• Your objective
Repeat exactly the lines of the entries below from the one with "cross-platform BitTorrent client." through the one with "trustworthy and decentralized.", both ends included, and nothing else.

• Data for review
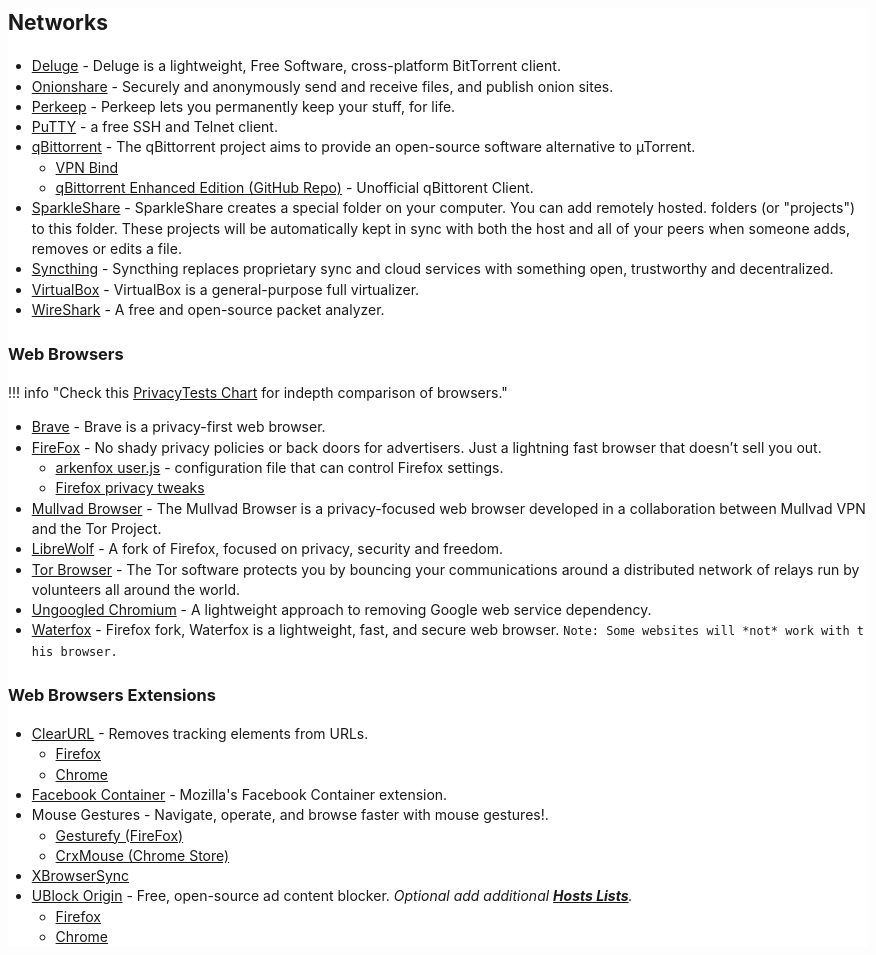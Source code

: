 ## Networks

-   [Deluge](https://deluge-torrent.org/) - Deluge is a lightweight, Free Software, cross-platform BitTorrent client.
-   [Onionshare](https://github.com/micahflee/onionshare) - Securely and anonymously send and receive files, and publish onion sites.
-   [Perkeep](https://perkeep.org/) - Perkeep lets you permanently keep your stuff, for life.
-   [PuTTY](https://putty.org/) - a free SSH and Telnet client.
-   [qBittorrent](https://www.qbittorrent.org/) - The qBittorrent project aims to provide an open-source software alternative to µTorrent.
    -   [VPN Bind](https://www.ghacks.net/2016/03/23/qbittorrent-block-transfers-vpn-disconnect/)
    -   [qBittorrent Enhanced Edition (GitHub Repo)](https://github.com/c0re100/qBittorrent-Enhanced-Edition) - Unofficial qBittorent Client.
-   [SparkleShare](https://www.sparkleshare.org/) - SparkleShare creates a special folder on your computer. You can add remotely hosted. folders (or "projects") to this folder. These projects will be automatically kept in sync with both the host and all of your peers when someone adds, removes or edits a file.
-   [Syncthing](https://syncthing.net/) - Syncthing replaces proprietary sync and cloud services with something open, trustworthy and decentralized.
-   [VirtualBox](https://www.virtualbox.org/wiki/Downloads) - VirtualBox is a general-purpose full virtualizer.
-   [WireShark](https://www.wireshark.org/#download) - A free and open-source packet analyzer.

### Web Browsers

!!! info "Check this [PrivacyTests Chart](https://privacytests.org/android.html) for indepth comparison of browsers."

-   [Brave](https://brave.com) - Brave is a privacy-first web browser.
-   [FireFox](https://www.mozilla.org/en-US/firefox/new/) - No shady privacy policies or back doors for advertisers. Just a lightning fast browser that doesn’t sell you out.
    -   [arkenfox user.js](https://github.com/arkenfox/user.js) - configuration file that can control Firefox settings.
    -   [Firefox privacy tweaks](https://www.privacyguides.org/blog/2021/12/01/firefox-privacy-2021-update/)
-   [Mullvad Browser](https://mullvad.net/en/browser/) - The Mullvad Browser is a privacy-focused web browser developed in a collaboration between Mullvad VPN and the Tor Project.
-   [LibreWolf](https://librewolf-community.gitlab.io/install/) - A fork of Firefox, focused on privacy, security and freedom.
-   [Tor Browser](https://www.torproject.org/projects/torbrowser.html.en) - The Tor software protects you by bouncing your communications around a distributed network of relays run by volunteers all around the world.
-   [Ungoogled Chromium](https://github.com/Eloston/ungoogled-chromium) - A lightweight approach to removing Google web service dependency.
-   [Waterfox](https://www.waterfox.net/download) - Firefox fork, Waterfox is a lightweight, fast, and secure web browser. `Note: Some websites will *not* work with this browser.`

### Web Browsers Extensions

-   [ClearURL](https://clearurls.xyz) - Removes tracking elements from URLs.
    -   [Firefox](https://addons.mozilla.org/en-US/firefox/addon/clearurls)
    -   [Chrome](https://chrome.google.com/webstore/detail/clearurls/lckanjgmijmafbedllaakclkaicjfmnk)
-   [Facebook Container](https://addons.mozilla.org/en-US/firefox/addon/facebook-container/) - Mozilla's Facebook Container extension.
-   Mouse Gestures - Navigate, operate, and browse faster with mouse gestures!.
    -   [Gesturefy (FireFox)](https://addons.mozilla.org/en-US/firefox/addon/gesturefy/)
    -   [CrxMouse (Chrome Store)](https://chrome.google.com/webstore/detail/crxmouse-chrome-gestures/jlgkpaicikihijadgifklkbpdajbkhjo)
-   [XBrowserSync](https://www.xbrowsersync.org)
-   [UBlock Origin](https://ublockorigin.com) - Free, open-source ad content blocker. _Optional add additional [**Hosts Lists**](./Links.md#hosts-lists)._
    -   [Firefox](https://addons.mozilla.org/en-US/firefox/addon/ublock-origin)
    -   [Chrome](https://chrome.google.com/webstore/detail/ublock-origin/cjpalhdlnbpafiamejdnhcphjbkeiagm)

• Output
-   [Deluge](https://deluge-torrent.org/) - Deluge is a lightweight, Free Software, cross-platform BitTorrent client.
-   [Onionshare](https://github.com/micahflee/onionshare) - Securely and anonymously send and receive files, and publish onion sites.
-   [Perkeep](https://perkeep.org/) - Perkeep lets you permanently keep your stuff, for life.
-   [PuTTY](https://putty.org/) - a free SSH and Telnet client.
-   [qBittorrent](https://www.qbittorrent.org/) - The qBittorrent project aims to provide an open-source software alternative to µTorrent.
    -   [VPN Bind](https://www.ghacks.net/2016/03/23/qbittorrent-block-transfers-vpn-disconnect/)
    -   [qBittorrent Enhanced Edition (GitHub Repo)](https://github.com/c0re100/qBittorrent-Enhanced-Edition) - Unofficial qBittorent Client.
-   [SparkleShare](https://www.sparkleshare.org/) - SparkleShare creates a special folder on your computer. You can add remotely hosted. folders (or "projects") to this folder. These projects will be automatically kept in sync with both the host and all of your peers when someone adds, removes or edits a file.
-   [Syncthing](https://syncthing.net/) - Syncthing replaces proprietary sync and cloud services with something open, trustworthy and decentralized.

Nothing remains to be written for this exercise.